Reproduce word for word, from the entries below, the line with "- **评估重点**：逻辑连贯性、解决方案完整性", the line with "### 2. 学术标准数据集推荐", and every line between them, and nothing more.

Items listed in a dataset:
-*-*-

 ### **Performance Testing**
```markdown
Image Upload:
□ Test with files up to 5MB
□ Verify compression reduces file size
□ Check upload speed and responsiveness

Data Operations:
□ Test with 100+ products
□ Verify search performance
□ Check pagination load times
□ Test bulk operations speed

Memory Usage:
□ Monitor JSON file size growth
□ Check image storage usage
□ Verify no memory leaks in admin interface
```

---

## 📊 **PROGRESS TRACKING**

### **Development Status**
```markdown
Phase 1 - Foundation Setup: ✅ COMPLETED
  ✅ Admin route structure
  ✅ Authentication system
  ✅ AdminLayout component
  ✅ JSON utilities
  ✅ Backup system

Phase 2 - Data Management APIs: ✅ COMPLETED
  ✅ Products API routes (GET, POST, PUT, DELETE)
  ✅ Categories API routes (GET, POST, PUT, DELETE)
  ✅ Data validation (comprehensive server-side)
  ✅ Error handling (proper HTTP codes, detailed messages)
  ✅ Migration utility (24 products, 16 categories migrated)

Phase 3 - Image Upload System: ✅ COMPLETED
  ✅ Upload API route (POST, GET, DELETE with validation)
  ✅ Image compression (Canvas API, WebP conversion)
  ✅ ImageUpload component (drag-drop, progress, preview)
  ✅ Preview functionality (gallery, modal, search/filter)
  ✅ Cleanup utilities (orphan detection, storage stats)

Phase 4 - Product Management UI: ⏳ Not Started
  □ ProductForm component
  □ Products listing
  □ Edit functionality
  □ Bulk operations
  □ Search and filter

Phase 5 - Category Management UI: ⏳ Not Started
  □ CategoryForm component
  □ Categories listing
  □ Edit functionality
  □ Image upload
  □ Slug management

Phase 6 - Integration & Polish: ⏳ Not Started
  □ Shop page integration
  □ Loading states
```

-*-*-

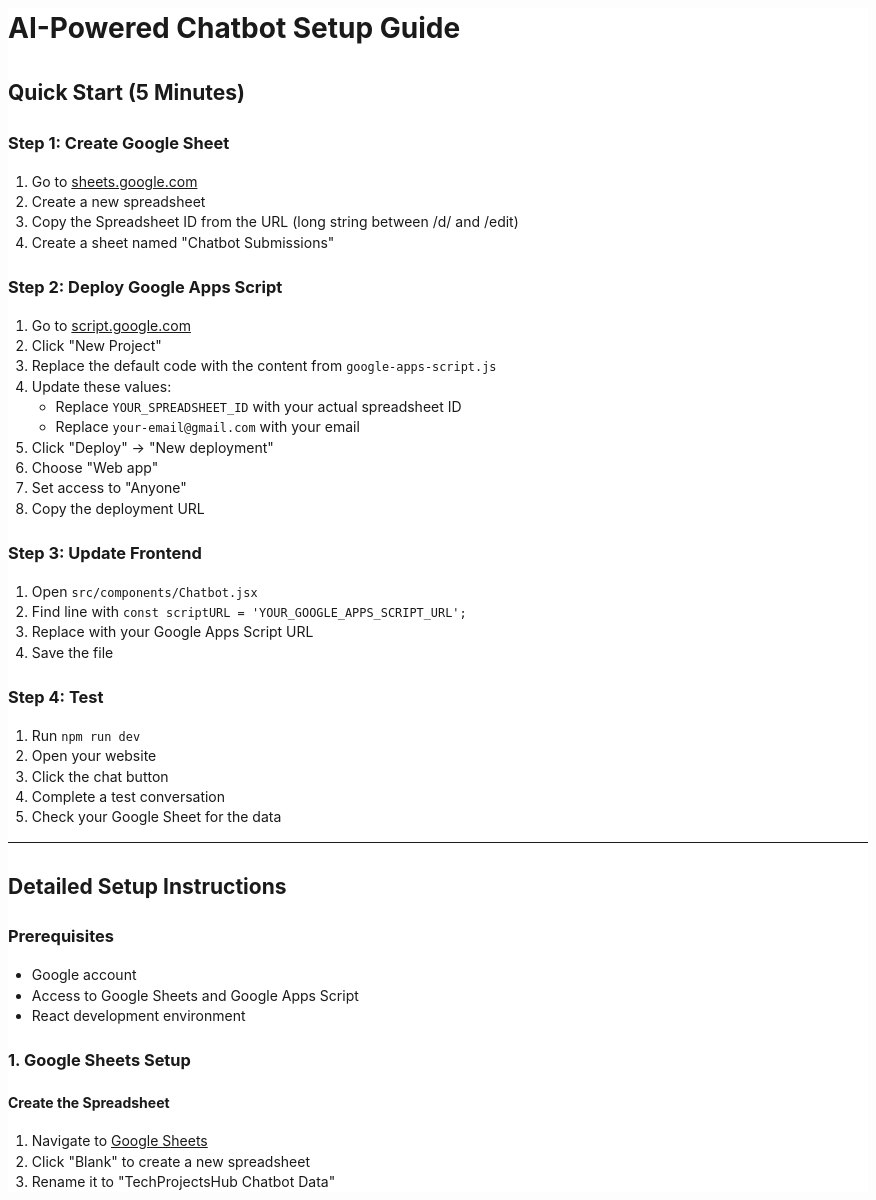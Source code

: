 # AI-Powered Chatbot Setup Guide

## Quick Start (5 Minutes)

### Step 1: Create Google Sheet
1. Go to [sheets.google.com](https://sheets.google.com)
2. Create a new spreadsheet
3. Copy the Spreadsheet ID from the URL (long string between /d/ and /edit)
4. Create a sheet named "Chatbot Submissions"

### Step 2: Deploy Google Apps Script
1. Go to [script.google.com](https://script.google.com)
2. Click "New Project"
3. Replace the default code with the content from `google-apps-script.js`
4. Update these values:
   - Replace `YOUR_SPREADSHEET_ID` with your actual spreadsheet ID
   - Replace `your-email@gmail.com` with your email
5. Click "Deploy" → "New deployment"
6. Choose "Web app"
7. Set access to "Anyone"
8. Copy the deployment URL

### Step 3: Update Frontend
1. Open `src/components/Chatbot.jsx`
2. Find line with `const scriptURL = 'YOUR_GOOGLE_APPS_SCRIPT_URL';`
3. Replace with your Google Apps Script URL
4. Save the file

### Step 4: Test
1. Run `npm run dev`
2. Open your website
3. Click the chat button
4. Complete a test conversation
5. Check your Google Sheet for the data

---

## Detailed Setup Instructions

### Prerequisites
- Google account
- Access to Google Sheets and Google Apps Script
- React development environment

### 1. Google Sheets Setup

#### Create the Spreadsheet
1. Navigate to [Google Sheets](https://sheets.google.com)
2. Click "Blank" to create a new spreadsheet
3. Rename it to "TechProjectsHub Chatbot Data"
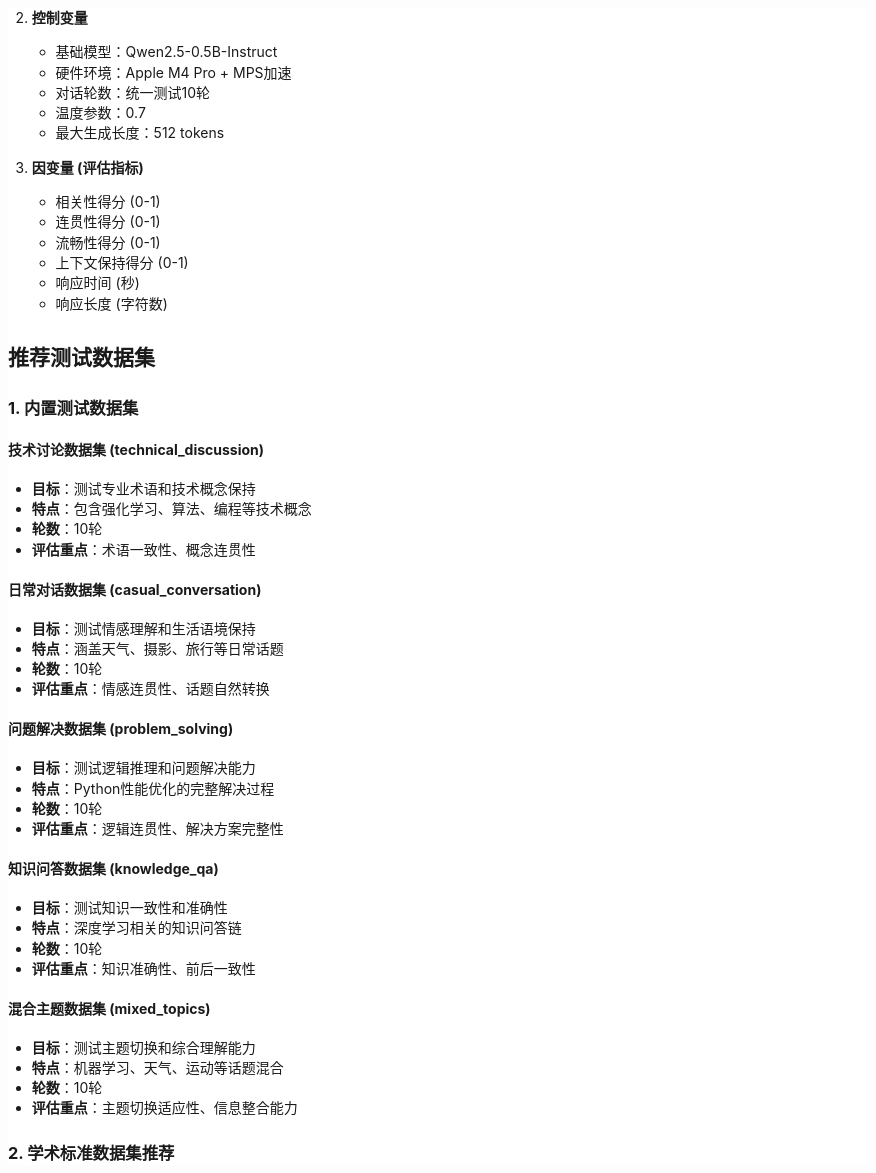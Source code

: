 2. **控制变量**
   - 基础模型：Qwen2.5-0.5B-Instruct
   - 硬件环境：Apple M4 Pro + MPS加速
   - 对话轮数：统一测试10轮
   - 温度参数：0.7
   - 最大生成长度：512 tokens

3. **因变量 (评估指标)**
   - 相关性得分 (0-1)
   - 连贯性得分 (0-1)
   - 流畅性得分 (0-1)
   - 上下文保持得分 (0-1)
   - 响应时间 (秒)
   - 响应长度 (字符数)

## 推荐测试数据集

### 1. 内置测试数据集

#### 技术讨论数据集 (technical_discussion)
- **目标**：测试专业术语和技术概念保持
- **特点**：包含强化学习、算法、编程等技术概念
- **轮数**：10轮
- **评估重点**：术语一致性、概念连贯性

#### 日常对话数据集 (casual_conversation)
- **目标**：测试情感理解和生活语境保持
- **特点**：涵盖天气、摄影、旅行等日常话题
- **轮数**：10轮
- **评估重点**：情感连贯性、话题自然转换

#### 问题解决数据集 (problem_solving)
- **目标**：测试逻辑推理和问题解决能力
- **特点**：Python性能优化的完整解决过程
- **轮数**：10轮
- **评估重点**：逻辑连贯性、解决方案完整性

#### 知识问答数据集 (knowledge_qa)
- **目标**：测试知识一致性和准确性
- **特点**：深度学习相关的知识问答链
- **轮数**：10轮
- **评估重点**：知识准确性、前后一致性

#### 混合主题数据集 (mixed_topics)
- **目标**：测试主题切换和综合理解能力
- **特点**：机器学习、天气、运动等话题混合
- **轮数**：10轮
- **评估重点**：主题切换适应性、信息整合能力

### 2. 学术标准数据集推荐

-*-*-

Written solution
- **评估重点**：逻辑连贯性、解决方案完整性

#### 知识问答数据集 (knowledge_qa)
- **目标**：测试知识一致性和准确性
- **特点**：深度学习相关的知识问答链
- **轮数**：10轮
- **评估重点**：知识准确性、前后一致性

#### 混合主题数据集 (mixed_topics)
- **目标**：测试主题切换和综合理解能力
- **特点**：机器学习、天气、运动等话题混合
- **轮数**：10轮
- **评估重点**：主题切换适应性、信息整合能力

### 2. 学术标准数据集推荐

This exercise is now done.